La démocratie américaine est une démocratie raciale fondée sur la solidarité du groupe blanc contre les minorités indienne et noire. La notion de race semblant indépassable, la dé-ségrégation issue des lois civiques a déstabilisé le système démocratique américain. Le Parti républicain s’est redéfini comme un Parti blanc. Les politiques néolibérales contre les subventions publiques étaient admises tant qu’on suggérait que les aides sociales étaient orientées vers le groupe noir. Trump a détruit cette logique en se désolidarisant des objectifs libre échangistes.

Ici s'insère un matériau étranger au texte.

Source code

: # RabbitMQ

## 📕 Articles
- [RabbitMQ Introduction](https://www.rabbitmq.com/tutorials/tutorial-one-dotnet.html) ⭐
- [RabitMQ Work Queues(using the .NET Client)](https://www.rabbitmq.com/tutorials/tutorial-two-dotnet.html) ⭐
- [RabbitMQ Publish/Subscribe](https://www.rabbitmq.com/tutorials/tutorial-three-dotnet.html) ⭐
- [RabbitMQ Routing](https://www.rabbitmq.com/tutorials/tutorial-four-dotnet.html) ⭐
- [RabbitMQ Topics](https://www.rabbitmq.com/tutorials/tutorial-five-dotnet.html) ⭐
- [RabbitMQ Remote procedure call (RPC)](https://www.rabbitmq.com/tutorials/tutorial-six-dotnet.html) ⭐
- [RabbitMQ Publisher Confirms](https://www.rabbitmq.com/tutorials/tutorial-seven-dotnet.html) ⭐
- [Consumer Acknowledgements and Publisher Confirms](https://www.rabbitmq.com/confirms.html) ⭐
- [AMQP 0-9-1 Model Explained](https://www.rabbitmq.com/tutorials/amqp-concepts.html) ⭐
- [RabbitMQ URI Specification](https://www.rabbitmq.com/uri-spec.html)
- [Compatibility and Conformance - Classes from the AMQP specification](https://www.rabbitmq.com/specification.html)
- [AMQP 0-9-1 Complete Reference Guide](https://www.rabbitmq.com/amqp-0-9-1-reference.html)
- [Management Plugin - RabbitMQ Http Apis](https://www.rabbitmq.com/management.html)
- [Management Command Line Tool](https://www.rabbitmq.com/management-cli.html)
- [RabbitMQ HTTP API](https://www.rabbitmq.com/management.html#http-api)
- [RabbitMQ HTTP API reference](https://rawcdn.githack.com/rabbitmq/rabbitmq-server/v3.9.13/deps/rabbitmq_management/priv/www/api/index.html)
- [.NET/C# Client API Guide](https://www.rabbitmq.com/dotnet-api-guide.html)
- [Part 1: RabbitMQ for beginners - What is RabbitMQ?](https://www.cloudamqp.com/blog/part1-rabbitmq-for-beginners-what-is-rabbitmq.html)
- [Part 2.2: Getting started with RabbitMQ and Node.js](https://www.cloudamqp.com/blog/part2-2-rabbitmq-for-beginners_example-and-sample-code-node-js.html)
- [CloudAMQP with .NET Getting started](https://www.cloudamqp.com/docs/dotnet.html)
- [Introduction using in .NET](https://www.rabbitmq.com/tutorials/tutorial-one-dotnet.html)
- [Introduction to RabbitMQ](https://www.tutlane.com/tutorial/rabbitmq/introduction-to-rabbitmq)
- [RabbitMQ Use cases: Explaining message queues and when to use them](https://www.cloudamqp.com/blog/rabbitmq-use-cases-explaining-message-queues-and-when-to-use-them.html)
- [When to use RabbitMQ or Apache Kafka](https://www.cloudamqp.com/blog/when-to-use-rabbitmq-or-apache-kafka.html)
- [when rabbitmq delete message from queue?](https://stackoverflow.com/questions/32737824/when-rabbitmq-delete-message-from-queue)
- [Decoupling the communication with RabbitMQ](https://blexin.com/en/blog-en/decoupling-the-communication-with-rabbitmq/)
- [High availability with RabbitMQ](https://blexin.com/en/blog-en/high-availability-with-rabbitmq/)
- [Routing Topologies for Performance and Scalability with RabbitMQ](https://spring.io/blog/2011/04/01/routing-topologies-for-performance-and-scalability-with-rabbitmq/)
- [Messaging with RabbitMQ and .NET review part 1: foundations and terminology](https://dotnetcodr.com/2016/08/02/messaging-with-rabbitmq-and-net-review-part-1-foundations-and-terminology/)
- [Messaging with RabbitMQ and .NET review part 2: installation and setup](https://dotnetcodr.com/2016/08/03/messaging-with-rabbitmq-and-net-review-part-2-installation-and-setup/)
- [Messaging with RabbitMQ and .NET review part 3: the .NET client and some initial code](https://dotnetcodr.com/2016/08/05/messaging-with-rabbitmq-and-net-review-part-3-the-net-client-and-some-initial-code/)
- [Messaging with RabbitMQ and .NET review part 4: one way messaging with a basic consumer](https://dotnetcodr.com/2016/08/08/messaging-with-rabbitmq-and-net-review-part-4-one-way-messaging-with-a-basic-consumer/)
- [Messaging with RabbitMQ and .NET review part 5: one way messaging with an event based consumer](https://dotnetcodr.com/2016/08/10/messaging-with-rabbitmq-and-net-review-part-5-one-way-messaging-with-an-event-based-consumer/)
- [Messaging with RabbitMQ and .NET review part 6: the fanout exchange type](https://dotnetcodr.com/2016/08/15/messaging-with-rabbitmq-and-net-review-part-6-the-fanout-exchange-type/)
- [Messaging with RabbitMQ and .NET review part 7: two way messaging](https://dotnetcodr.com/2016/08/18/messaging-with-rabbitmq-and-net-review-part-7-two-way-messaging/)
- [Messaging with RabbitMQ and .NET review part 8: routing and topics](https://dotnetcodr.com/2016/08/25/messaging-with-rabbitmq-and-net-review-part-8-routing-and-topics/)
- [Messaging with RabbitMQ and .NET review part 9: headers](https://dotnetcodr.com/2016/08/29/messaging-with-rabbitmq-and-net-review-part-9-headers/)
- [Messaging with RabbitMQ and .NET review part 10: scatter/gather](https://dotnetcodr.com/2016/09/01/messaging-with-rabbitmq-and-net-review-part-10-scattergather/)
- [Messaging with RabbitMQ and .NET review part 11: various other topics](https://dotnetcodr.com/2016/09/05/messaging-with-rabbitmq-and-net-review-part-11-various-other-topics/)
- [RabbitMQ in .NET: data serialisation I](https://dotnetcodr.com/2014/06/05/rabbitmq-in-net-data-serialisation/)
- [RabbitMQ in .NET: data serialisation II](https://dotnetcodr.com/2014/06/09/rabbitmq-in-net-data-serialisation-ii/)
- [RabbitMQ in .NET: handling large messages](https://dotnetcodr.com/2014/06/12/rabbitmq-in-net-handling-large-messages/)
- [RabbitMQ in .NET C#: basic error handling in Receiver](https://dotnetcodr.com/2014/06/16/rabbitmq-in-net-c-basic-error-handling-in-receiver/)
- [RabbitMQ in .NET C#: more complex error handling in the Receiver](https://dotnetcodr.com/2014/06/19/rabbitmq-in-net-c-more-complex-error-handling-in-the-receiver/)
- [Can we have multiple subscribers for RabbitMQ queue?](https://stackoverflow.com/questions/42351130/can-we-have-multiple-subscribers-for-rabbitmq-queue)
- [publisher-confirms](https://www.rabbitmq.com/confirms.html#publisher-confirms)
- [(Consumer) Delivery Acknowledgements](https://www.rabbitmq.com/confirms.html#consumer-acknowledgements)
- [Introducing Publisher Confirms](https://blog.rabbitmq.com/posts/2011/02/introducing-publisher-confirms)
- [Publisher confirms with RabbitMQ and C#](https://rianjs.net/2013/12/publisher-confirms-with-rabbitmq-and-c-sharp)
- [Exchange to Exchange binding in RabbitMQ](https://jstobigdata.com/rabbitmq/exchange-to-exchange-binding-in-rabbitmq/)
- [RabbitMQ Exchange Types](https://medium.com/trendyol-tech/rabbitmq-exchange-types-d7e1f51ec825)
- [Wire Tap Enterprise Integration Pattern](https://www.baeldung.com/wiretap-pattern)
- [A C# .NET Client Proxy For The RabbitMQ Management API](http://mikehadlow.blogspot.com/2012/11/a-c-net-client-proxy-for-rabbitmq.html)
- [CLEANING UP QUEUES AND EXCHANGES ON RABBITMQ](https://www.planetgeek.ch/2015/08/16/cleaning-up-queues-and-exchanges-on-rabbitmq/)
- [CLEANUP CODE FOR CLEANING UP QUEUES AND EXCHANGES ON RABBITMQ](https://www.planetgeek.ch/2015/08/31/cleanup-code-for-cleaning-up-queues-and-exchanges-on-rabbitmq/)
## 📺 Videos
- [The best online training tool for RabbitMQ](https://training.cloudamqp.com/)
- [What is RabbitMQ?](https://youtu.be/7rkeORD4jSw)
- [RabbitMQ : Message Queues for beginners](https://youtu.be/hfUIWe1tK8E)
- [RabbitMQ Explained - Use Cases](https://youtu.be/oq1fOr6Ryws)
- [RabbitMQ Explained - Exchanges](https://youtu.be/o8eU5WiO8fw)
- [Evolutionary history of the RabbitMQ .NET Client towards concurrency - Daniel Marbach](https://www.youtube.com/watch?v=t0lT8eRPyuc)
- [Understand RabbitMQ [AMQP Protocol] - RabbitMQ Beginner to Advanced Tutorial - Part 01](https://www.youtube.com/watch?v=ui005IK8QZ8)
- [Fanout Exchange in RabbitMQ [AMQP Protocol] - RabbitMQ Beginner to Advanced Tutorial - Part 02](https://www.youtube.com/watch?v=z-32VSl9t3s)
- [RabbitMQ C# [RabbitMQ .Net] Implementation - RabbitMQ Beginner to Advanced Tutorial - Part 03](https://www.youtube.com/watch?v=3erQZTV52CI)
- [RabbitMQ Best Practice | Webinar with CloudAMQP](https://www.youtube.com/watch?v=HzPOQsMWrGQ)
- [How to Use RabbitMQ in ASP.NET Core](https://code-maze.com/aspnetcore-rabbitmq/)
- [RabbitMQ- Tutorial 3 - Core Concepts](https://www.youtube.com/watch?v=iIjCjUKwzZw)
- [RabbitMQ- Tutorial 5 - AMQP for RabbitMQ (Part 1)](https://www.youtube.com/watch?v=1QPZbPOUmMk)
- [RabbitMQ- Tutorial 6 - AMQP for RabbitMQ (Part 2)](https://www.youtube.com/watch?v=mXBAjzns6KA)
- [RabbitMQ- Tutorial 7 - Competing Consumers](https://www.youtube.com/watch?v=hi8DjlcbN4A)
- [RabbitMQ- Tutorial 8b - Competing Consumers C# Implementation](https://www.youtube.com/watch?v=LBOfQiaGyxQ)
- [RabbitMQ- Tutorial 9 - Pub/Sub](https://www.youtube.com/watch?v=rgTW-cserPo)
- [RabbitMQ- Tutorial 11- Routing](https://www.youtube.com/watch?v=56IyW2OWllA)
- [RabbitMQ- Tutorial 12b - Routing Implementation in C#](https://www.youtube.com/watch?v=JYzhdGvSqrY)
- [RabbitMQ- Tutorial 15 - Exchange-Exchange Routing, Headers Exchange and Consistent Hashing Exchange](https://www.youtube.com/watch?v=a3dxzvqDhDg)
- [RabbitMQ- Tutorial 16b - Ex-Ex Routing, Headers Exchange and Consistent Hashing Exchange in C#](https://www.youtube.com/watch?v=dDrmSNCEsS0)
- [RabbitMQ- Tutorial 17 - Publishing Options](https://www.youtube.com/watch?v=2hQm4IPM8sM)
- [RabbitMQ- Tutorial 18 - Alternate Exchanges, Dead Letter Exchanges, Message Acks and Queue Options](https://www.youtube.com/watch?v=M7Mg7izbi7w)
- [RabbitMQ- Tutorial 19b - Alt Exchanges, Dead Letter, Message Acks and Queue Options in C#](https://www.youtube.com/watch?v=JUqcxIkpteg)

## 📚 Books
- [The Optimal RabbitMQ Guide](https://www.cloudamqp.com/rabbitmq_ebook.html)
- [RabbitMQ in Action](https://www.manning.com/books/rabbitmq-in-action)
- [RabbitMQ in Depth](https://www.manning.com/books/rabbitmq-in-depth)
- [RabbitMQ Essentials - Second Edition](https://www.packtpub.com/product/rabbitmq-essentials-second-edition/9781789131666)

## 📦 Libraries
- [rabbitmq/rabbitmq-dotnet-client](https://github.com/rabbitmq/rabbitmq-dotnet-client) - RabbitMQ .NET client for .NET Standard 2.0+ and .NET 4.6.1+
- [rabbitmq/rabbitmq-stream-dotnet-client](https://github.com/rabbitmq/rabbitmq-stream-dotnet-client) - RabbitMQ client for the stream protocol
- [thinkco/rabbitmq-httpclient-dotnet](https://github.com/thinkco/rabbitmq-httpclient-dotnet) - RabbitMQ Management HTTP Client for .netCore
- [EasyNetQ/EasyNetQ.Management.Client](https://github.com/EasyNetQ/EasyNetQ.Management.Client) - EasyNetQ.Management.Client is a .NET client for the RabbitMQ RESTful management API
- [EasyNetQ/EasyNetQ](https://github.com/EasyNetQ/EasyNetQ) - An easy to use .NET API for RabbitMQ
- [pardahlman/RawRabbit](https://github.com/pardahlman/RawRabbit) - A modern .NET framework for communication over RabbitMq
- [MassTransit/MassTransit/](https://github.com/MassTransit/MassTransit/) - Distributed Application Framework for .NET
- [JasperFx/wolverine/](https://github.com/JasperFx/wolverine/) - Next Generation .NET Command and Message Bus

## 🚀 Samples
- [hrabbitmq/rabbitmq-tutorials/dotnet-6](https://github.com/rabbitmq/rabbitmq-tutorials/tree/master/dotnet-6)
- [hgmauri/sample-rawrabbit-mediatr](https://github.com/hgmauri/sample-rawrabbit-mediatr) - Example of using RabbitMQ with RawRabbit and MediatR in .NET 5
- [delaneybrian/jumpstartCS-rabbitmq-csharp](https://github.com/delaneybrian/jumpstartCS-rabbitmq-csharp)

La problématique a été déplacée par Trump des valeurs religieuses traditionnelles du Parti républicain vers des problématiques de classe. On s’aperçoit que la stratégie démocrate est par contre raciale. Et Sanders écarté, Clinton s’est recentrée sur les “valeurs”.

 – Sur la démocratie : en phase de déclin.

La France n’est plus une démocratie. Le vote est devenu une simple “illustration”. On revit peut-être quelque chose d’assez habituel dans l’histoire de la démocratie. La victoire du Brexit, victoire spectaculaire des non éduqués sur les éduqués supérieurs. Les universitaires anglais sont en fureur. Mais les représentants anglais conservateurs respectent la démocratie. Aux Etats-Unis, Trump, personnage improbable, se met à la tête du même genre de revendication. Il faut parler de révolte populaire ou de révolte démocratique car l’oligarchie a échoué en terme social et économique par rapport aux intérêts du gros de la population. Mais ce regain démocratique nous confronte à la réalité du fondement ethnique de la démocratie : il n’y a pas de démocratie sans un peuple qui existe à travers une langue et des habitudes culturelles. La problématique migratoire, la redéfinition du corps national et de la conception des frontières qui peut apparaître absurde dans un monde varié et coloré qui ne permet pas de parler vraiment d'”ethnie” est pourtant un phénomène primordial. Le corps des citoyens n’est pas un absolu, il a besoin de se définir “contre”. En Amérique, contre les Indiens et les Noirs. En admettant que le phénomène Trump constitue un regain démocratique, c’est à l’intérieur du groupe blanc, qui se définit contre d’autres groupes, tels que les Mexicains. L’idée de démocratie est confrontée à un non-dit.

– Que peut faire Trump ?

C’est une situation historique qui n’a jamais existé. Peut-il y avoir un ralliement des éduqués supérieurs à une stratégie de recentrage national ? On est peut-être dans une logique de lutte des classes, mais il y a la question raciale qui est actuellement indépassable.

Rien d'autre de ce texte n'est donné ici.